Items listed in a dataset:
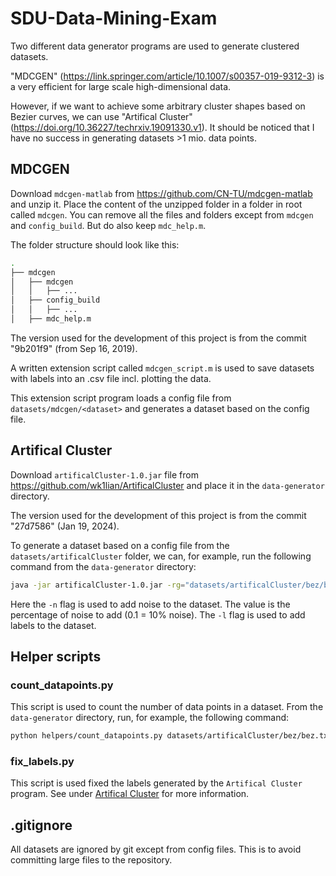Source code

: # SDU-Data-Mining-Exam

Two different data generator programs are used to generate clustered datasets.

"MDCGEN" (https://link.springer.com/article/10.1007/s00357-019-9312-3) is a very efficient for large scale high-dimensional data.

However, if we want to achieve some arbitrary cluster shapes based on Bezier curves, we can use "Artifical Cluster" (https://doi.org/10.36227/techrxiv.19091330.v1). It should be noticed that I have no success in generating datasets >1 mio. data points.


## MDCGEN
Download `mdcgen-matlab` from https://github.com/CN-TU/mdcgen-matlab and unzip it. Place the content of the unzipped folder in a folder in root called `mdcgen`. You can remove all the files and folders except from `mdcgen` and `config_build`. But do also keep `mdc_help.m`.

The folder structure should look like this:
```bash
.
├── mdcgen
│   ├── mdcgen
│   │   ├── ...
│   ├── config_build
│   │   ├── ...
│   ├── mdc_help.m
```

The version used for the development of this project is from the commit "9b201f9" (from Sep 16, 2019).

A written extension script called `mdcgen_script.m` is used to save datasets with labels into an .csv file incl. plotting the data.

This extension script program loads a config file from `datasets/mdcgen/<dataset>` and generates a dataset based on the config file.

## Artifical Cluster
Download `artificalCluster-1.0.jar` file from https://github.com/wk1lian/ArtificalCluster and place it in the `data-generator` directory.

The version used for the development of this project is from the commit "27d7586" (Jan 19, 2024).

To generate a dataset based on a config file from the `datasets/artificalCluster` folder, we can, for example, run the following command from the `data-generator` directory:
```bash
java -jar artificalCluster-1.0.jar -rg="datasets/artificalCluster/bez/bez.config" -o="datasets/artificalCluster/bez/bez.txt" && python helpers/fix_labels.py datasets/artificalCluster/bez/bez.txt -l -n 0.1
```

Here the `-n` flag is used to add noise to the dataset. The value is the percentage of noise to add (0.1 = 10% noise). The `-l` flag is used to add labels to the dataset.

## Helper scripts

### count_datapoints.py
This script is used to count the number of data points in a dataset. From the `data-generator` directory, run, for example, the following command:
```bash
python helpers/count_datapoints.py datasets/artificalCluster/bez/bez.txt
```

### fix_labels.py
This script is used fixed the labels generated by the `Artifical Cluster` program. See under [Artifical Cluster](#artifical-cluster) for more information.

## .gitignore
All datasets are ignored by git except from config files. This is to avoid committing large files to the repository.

* * *

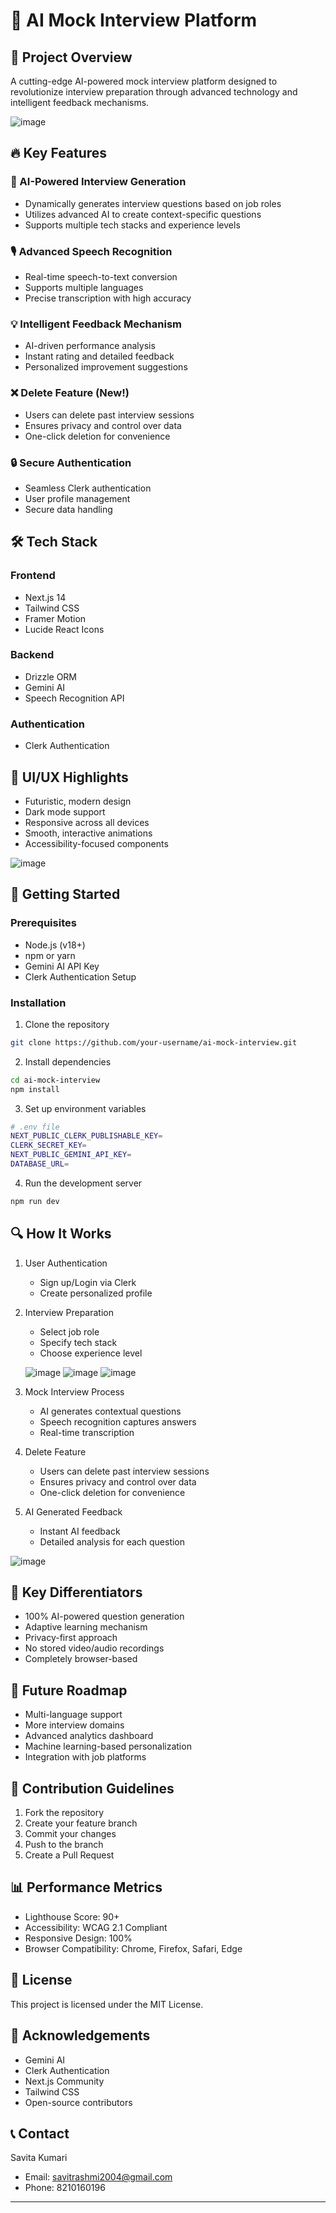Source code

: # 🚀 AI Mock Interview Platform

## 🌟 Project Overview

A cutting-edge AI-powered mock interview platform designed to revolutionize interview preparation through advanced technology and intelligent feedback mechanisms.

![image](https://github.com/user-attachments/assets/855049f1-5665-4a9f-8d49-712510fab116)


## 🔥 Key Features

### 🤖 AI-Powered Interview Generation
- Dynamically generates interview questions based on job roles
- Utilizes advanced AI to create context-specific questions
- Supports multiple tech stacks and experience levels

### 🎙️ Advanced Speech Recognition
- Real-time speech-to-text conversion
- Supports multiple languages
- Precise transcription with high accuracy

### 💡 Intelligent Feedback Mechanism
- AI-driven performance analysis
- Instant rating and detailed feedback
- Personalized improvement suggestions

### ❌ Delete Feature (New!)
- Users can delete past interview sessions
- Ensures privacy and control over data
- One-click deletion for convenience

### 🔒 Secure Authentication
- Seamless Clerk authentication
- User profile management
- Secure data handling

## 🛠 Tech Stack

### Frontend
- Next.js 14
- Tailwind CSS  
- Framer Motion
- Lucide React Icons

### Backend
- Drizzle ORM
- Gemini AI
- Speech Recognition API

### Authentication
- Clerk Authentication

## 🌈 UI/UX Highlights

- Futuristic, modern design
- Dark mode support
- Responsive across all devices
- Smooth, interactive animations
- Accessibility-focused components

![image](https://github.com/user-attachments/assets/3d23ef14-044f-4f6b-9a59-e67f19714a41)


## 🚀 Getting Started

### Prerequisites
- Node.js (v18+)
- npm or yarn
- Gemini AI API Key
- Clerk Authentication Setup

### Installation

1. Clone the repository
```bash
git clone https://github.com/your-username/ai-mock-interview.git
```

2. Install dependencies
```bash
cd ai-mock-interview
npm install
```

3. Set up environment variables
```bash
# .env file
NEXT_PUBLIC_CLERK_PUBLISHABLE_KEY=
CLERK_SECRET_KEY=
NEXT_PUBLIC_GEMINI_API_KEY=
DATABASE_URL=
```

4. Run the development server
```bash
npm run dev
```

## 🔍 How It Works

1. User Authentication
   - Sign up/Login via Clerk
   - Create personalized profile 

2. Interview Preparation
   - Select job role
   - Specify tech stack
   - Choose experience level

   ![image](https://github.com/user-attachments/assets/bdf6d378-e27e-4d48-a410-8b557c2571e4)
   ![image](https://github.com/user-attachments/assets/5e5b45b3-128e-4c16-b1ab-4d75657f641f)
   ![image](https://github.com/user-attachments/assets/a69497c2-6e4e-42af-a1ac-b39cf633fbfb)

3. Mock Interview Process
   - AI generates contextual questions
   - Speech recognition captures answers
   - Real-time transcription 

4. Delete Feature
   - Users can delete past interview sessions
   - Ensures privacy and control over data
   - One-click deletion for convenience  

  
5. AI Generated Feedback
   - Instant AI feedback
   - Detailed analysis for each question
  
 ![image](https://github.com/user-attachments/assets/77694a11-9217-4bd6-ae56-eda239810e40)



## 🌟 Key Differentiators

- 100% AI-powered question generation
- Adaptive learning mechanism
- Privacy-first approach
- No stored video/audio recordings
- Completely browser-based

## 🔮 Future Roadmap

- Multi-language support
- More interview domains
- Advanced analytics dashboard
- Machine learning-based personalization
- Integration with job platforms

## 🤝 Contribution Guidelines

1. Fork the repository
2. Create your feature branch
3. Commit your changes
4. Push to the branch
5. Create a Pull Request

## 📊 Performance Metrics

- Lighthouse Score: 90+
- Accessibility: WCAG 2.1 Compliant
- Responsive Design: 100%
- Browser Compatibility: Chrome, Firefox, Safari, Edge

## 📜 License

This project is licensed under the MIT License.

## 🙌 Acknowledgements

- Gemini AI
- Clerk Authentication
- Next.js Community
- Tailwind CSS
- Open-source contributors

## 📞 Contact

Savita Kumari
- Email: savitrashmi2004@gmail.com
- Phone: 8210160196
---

Problem requirements:
Among the entries above, find the line with "- Smooth, interactive animations" and the line with "- No stored video/audio recordings"; give again exactly these two lines and all lines between them.

Task answer:
- Smooth, interactive animations
- Accessibility-focused components

![image](https://github.com/user-attachments/assets/3d23ef14-044f-4f6b-9a59-e67f19714a41)


## 🚀 Getting Started

### Prerequisites
- Node.js (v18+)
- npm or yarn
- Gemini AI API Key
- Clerk Authentication Setup

### Installation

1. Clone the repository
```bash
git clone https://github.com/your-username/ai-mock-interview.git
```

2. Install dependencies
```bash
cd ai-mock-interview
npm install
```

3. Set up environment variables
```bash
# .env file
NEXT_PUBLIC_CLERK_PUBLISHABLE_KEY=
CLERK_SECRET_KEY=
NEXT_PUBLIC_GEMINI_API_KEY=
DATABASE_URL=
```

4. Run the development server
```bash
npm run dev
```

## 🔍 How It Works

1. User Authentication
   - Sign up/Login via Clerk
   - Create personalized profile 

2. Interview Preparation
   - Select job role
   - Specify tech stack
   - Choose experience level

   ![image](https://github.com/user-attachments/assets/bdf6d378-e27e-4d48-a410-8b557c2571e4)
   ![image](https://github.com/user-attachments/assets/5e5b45b3-128e-4c16-b1ab-4d75657f641f)
   ![image](https://github.com/user-attachments/assets/a69497c2-6e4e-42af-a1ac-b39cf633fbfb)

3. Mock Interview Process
   - AI generates contextual questions
   - Speech recognition captures answers
   - Real-time transcription 

4. Delete Feature
   - Users can delete past interview sessions
   - Ensures privacy and control over data
   - One-click deletion for convenience  

  
5. AI Generated Feedback
   - Instant AI feedback
   - Detailed analysis for each question
  
 ![image](https://github.com/user-attachments/assets/77694a11-9217-4bd6-ae56-eda239810e40)



## 🌟 Key Differentiators

- 100% AI-powered question generation
- Adaptive learning mechanism
- Privacy-first approach
- No stored video/audio recordings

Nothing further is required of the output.